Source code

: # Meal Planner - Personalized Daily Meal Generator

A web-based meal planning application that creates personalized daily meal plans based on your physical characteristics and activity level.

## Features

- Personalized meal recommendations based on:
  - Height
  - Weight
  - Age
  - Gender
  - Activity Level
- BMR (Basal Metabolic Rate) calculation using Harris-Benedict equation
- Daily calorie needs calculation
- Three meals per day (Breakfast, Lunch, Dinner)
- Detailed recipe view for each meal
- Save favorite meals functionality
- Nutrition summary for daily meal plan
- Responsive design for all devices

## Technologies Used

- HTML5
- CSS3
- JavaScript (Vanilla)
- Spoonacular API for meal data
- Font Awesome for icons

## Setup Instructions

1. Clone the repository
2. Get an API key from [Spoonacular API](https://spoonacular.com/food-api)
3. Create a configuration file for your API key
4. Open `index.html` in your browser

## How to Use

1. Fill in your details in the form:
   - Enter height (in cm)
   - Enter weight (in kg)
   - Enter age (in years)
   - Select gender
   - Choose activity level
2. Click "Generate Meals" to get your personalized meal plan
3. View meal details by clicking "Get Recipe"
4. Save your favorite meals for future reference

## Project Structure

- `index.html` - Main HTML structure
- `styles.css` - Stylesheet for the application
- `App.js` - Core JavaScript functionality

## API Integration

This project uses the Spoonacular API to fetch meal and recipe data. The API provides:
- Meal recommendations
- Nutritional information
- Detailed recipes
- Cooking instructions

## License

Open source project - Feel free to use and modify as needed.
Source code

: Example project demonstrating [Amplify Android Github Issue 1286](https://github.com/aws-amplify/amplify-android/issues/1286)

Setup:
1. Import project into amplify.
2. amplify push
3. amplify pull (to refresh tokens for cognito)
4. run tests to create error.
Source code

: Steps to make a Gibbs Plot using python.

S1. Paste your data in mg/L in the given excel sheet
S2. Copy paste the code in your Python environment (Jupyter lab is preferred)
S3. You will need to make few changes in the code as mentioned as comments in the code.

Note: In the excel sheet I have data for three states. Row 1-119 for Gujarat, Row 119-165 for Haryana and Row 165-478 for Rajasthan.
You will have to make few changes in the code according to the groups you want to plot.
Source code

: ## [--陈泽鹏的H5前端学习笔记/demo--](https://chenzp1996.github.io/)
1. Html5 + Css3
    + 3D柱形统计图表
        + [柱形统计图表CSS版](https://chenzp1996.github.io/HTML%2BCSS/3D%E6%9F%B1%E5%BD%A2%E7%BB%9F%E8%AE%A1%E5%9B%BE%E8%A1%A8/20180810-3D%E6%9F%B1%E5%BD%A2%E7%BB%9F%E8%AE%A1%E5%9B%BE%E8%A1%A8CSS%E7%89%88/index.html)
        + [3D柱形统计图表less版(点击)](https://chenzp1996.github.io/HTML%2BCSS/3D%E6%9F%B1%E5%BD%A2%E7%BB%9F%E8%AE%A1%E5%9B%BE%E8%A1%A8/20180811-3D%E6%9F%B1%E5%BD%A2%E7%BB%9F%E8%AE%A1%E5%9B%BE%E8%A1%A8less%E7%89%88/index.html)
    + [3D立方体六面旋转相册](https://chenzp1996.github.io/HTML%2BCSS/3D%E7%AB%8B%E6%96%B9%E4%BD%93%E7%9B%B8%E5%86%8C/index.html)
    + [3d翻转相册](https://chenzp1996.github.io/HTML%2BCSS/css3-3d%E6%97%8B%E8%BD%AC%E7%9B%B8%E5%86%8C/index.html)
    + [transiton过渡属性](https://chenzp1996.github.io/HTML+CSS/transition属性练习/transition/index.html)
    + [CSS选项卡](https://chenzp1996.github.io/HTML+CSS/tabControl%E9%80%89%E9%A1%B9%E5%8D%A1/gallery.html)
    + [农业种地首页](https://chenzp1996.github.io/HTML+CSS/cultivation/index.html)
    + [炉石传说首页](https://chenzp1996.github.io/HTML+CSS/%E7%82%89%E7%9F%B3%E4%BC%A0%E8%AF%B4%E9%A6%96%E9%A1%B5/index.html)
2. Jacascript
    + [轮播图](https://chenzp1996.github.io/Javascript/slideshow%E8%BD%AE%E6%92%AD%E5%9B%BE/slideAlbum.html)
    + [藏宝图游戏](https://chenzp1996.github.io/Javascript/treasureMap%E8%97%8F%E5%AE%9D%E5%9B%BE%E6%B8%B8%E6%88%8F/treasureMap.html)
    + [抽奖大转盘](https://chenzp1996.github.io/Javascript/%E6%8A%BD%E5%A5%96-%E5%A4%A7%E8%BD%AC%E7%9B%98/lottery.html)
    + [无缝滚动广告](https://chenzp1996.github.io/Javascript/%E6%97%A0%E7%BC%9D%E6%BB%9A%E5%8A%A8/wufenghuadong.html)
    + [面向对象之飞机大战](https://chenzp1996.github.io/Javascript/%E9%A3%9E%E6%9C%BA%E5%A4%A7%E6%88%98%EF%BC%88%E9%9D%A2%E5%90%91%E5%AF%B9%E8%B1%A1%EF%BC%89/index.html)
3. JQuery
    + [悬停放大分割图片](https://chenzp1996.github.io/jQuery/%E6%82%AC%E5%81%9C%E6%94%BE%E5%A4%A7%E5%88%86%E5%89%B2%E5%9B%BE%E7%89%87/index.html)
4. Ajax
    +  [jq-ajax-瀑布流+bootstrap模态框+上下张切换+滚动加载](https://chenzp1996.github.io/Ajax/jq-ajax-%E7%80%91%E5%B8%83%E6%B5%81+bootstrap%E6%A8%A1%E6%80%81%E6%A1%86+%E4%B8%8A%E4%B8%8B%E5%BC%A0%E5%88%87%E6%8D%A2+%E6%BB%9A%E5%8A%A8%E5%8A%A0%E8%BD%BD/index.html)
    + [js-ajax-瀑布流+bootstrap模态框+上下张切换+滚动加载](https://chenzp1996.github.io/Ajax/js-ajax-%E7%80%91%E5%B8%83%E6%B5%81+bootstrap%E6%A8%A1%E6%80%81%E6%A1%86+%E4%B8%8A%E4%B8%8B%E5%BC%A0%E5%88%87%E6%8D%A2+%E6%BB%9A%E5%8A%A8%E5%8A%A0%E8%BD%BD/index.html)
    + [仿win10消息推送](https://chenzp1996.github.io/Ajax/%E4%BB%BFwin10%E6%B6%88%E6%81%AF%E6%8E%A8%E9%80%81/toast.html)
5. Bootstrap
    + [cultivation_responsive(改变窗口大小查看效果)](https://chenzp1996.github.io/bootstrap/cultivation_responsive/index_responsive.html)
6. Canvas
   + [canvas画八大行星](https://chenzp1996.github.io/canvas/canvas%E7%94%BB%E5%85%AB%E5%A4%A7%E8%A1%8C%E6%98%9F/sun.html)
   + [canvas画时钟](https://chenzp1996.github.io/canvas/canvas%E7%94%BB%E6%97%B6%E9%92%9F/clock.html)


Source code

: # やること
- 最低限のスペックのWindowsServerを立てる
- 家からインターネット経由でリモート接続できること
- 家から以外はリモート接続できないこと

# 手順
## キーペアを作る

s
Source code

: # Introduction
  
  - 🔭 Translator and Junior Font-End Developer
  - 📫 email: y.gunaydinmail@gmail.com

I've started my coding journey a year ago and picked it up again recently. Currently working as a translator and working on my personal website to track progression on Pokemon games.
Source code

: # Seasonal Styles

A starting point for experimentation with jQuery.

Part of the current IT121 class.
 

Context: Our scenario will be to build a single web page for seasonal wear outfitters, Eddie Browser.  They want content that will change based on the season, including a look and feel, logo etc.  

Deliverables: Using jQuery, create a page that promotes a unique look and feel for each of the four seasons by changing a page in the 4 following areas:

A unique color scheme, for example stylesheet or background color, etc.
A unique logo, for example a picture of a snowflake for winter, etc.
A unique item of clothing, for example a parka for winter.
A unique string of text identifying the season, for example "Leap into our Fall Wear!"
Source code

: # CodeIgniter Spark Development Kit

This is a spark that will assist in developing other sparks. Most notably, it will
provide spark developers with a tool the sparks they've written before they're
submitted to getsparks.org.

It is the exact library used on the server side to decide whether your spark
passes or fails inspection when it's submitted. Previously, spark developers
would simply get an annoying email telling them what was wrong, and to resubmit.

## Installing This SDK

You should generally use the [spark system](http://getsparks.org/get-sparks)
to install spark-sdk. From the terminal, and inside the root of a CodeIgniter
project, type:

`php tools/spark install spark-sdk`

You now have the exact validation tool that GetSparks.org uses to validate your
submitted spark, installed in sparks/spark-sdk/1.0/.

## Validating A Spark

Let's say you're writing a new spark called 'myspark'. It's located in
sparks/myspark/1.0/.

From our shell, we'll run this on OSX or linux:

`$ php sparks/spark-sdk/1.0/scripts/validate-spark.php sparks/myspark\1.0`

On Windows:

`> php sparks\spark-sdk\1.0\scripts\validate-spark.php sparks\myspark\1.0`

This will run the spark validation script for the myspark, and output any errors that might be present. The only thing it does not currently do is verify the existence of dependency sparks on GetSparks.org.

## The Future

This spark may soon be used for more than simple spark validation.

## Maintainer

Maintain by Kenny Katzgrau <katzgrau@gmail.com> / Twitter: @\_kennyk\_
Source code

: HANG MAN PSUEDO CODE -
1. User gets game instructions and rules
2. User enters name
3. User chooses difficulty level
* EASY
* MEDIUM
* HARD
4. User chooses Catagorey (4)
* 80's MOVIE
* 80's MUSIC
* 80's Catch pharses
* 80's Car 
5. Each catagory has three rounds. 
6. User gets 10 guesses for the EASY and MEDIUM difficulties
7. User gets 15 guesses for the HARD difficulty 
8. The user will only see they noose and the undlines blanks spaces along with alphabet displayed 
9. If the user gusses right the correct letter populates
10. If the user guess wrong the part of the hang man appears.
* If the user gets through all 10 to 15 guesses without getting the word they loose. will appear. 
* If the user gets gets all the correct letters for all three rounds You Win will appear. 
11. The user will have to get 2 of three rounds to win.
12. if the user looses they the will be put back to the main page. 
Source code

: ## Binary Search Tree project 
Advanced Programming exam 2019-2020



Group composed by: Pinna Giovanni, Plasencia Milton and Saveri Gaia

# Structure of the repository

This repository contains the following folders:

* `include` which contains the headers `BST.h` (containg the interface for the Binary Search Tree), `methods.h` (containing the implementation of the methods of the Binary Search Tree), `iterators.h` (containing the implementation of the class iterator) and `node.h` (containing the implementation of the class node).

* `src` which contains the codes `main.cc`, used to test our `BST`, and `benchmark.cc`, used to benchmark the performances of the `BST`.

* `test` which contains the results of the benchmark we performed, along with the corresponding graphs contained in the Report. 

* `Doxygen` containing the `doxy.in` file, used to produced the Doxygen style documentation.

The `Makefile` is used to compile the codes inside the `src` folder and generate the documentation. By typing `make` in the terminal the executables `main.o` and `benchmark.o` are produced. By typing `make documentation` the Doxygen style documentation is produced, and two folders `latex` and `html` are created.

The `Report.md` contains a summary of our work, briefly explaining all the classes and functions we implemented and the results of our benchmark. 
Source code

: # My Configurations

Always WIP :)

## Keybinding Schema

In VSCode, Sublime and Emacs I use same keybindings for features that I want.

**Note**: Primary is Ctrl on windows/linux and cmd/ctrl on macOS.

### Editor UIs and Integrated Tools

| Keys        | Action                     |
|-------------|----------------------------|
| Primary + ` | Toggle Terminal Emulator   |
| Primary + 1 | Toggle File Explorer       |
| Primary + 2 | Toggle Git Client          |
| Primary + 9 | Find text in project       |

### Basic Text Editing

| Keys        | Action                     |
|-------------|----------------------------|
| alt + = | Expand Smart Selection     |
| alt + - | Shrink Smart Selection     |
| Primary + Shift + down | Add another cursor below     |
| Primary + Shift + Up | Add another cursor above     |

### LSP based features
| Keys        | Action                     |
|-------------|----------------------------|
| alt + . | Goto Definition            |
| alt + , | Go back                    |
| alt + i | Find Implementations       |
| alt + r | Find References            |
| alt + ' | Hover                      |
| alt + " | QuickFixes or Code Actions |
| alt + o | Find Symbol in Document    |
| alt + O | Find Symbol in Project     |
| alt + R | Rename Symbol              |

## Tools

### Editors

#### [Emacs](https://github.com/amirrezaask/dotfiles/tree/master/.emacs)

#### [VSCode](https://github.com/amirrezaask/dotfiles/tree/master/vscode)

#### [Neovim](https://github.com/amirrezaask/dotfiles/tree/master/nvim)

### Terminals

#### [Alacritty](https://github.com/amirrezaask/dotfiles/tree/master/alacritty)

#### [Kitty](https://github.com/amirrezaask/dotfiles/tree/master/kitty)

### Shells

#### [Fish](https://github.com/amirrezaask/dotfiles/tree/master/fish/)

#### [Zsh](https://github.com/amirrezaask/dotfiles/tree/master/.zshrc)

Work required
Look through the lines above and collect those with the word "submitted".

Task response
submitted to getsparks.org.
passes or fails inspection when it's submitted. Previously, spark developers
submitted spark, installed in sparks/spark-sdk/1.0/.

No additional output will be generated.